The nation’s two largest pension funds, the California Public Employees’ Retirement System and the California State Teachers’ Retirement System, have been plagued by myriad fiscal problems, and even a corruption scandal in the case of CalPERS, and yet these systems continue to lecture the private sector on ethical corporate governance. The latest hypocrisy, released last week, is a project funded by the two systems to promote “diversity” in board rooms.
The two funds launched something called the Diverse Director DataSource, which is designed to help companies find “untapped talent to serve on corporate boards,” according to a statement from the pension funds. It’s meant to be voluntary, but make no mistake about the political and investment muscle these two funds wield. As the Wall Street Journal reported, many Wall Street sources believe this really is a mechanism by which the investment funds can select board members and exert more political control over corporations.
“This is a milestone in the development of 3D,” Anne Simpson, CalPERS senior portfolio manager, said in a statement. “3D is an innovative resource that opens the door to finding candidates whose fresh ideas and new perspectives can help companies generate lasting, sustainable value and provide a check against the kind of ‘group think’ that played a significant role in the financial crisis.”
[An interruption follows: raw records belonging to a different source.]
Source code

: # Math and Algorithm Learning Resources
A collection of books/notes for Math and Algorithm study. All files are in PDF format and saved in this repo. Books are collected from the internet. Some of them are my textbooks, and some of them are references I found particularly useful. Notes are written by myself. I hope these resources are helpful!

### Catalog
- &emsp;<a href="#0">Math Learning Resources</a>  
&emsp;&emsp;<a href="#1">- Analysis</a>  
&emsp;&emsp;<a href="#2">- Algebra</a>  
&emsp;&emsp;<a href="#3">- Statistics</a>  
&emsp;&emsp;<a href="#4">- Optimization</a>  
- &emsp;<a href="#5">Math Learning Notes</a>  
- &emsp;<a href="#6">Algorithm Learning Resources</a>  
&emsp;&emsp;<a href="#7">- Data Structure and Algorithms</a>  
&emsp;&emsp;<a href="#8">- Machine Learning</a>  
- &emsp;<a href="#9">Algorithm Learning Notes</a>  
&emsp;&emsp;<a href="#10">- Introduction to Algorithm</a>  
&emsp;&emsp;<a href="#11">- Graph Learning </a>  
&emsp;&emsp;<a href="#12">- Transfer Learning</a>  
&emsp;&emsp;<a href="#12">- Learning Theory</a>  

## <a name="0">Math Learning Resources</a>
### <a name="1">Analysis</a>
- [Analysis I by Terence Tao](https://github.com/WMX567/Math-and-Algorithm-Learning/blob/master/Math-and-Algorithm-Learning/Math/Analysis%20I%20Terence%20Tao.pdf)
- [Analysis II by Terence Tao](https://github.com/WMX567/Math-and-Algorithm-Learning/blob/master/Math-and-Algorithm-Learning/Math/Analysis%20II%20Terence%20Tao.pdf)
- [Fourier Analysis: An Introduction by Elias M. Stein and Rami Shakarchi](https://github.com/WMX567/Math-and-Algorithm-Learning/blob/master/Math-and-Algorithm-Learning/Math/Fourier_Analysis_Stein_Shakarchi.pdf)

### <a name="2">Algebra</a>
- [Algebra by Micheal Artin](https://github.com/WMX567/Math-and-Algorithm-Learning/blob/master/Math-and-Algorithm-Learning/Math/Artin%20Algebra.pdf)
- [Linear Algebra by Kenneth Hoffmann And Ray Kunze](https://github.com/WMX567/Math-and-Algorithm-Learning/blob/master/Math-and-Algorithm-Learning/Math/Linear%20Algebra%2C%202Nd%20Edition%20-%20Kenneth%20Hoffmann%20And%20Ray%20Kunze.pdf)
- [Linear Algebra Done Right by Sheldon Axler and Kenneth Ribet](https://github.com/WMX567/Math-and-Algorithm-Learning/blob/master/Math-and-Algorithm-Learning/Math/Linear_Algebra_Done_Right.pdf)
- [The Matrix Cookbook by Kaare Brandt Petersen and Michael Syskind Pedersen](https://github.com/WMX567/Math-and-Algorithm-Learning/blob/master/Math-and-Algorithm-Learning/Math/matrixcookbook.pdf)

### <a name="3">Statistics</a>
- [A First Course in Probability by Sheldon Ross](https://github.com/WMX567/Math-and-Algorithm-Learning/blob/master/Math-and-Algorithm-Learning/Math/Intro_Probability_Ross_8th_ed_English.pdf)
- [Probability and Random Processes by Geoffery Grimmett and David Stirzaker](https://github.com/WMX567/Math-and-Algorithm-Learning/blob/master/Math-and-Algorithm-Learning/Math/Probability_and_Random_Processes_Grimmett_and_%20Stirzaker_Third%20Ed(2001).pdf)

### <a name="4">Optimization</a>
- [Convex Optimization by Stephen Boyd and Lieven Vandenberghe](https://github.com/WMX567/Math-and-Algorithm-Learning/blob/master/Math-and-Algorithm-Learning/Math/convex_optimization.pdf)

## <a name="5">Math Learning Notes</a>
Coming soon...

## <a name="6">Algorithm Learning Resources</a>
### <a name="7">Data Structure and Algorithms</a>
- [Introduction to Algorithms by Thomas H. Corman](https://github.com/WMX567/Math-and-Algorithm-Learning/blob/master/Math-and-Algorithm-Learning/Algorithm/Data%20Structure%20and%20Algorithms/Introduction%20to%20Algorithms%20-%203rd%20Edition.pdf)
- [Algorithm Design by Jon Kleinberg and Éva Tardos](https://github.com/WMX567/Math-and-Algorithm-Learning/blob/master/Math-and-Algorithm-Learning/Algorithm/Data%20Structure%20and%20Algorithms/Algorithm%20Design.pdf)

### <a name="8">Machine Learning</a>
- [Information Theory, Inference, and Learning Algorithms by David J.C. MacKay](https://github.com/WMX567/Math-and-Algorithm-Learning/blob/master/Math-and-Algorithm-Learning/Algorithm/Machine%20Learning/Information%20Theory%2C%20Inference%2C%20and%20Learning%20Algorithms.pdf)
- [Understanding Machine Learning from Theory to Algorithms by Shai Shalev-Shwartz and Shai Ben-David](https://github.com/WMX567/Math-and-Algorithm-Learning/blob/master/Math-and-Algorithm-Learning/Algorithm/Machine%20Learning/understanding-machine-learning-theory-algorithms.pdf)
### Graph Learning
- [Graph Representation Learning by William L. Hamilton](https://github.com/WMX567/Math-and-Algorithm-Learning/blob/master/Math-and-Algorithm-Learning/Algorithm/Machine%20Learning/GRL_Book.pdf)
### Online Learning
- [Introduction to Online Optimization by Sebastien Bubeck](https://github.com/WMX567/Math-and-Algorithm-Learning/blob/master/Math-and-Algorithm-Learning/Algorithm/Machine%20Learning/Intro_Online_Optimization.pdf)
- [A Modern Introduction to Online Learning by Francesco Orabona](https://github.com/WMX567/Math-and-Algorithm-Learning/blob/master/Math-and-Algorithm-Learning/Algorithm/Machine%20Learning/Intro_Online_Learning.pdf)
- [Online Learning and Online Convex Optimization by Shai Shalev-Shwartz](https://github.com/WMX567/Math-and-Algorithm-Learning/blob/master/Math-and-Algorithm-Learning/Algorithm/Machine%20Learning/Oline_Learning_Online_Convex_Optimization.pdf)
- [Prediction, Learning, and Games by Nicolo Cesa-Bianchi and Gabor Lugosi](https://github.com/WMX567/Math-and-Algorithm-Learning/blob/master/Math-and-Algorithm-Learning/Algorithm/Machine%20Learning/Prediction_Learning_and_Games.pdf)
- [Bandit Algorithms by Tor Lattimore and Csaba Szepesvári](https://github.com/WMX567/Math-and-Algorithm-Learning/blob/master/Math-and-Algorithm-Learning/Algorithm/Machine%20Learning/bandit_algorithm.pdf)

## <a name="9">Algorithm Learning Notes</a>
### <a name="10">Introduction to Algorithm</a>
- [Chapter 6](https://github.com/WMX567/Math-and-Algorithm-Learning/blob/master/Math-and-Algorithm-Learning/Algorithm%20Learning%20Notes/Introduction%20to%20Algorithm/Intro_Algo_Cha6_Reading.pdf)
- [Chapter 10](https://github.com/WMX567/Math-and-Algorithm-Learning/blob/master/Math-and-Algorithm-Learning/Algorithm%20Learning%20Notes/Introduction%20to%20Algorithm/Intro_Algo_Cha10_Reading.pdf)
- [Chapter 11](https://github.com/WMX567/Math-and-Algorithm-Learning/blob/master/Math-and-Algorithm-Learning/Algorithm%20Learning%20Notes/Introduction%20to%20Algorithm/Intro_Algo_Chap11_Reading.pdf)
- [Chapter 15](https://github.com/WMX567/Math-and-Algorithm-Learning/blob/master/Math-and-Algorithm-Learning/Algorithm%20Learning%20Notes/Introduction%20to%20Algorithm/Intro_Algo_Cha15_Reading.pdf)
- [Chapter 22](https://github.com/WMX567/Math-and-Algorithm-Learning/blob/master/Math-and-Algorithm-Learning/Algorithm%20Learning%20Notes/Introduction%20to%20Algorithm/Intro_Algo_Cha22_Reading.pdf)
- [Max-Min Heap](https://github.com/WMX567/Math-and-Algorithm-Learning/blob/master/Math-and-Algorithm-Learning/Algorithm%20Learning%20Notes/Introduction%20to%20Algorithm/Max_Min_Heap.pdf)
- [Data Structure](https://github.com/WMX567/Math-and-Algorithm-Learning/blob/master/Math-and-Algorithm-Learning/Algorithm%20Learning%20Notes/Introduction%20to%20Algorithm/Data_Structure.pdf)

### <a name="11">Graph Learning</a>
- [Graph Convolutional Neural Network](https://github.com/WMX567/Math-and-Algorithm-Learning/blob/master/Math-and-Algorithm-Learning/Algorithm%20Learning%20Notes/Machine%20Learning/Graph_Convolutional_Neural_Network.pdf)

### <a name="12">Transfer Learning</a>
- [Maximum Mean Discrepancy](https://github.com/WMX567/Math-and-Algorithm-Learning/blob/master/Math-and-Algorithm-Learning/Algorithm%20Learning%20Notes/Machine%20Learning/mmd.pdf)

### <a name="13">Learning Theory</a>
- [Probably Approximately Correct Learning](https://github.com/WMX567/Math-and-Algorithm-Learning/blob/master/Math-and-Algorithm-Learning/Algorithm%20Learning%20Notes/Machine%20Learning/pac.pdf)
CalPERS and CalSTRS are masters of group think themselves, and these organizations have been front and center in some of the dubious investments at the heart of the financial scandal. CalPERS officials made some wacky investment bets — i.e., home-building projects using borrowed funds at the height of the housing bubble — and CalSTRS officials “rolled the dice” on risky investments to make up for a growing shortfall and ended up with an even bigger problem, according to published reports.
This is about two public-sector organizations using their immense financial clout to meddle in the governance structure of this nation’s private sector.
For fun, I looked at the board of directors of CalPERS and CalSTRS on their websites. These organizations don’t live up to the standards they are foisting on everyone else. By their own standards (ethnic and diverse viewpoints), these boards are not diverse and are dominated by public-employee group think.
Hypocrisy is nothing new when it comes to these funds. Both pension funds are awash in unfunded liabilities — the massive taxpayer-backed debt, estimated at a half-trillion dollars in California alone, that is quashing public budgets and imposing burdens on future generations.
The pension funds used their political clout over the years to hide the problems while pointing fingers at corporations.
Their own investment decisions have oftentimes been troubling. This is from Bloomberg’s news service: “CalPERS made a series of disastrous bets on real estate after letting its internal risk controls break down and ceding too much control to outside investment advisers during the housing bubble. … On top of the fiscal mess, CalPERS is also caught up in a corruption scandal involving middlemen who help money managers win investing assignments from pension funds.”
CalSTRS has debt issues but hasn’t faced the same ethical scandals as CalPERS. Nevertheless, as the corruption scandal unfolded at CalPERS, the entire CalSTRS investment staff sent a letter of support to their colleagues at CalPERS. So we see that CalPERS and CalSTRS are indeed diverse organizations — groups with diverse views about basic ethical and management issues.
The real scandal is that these pension funds are backed by taxpayers, who will pick up the pieces for such greed and political correctness.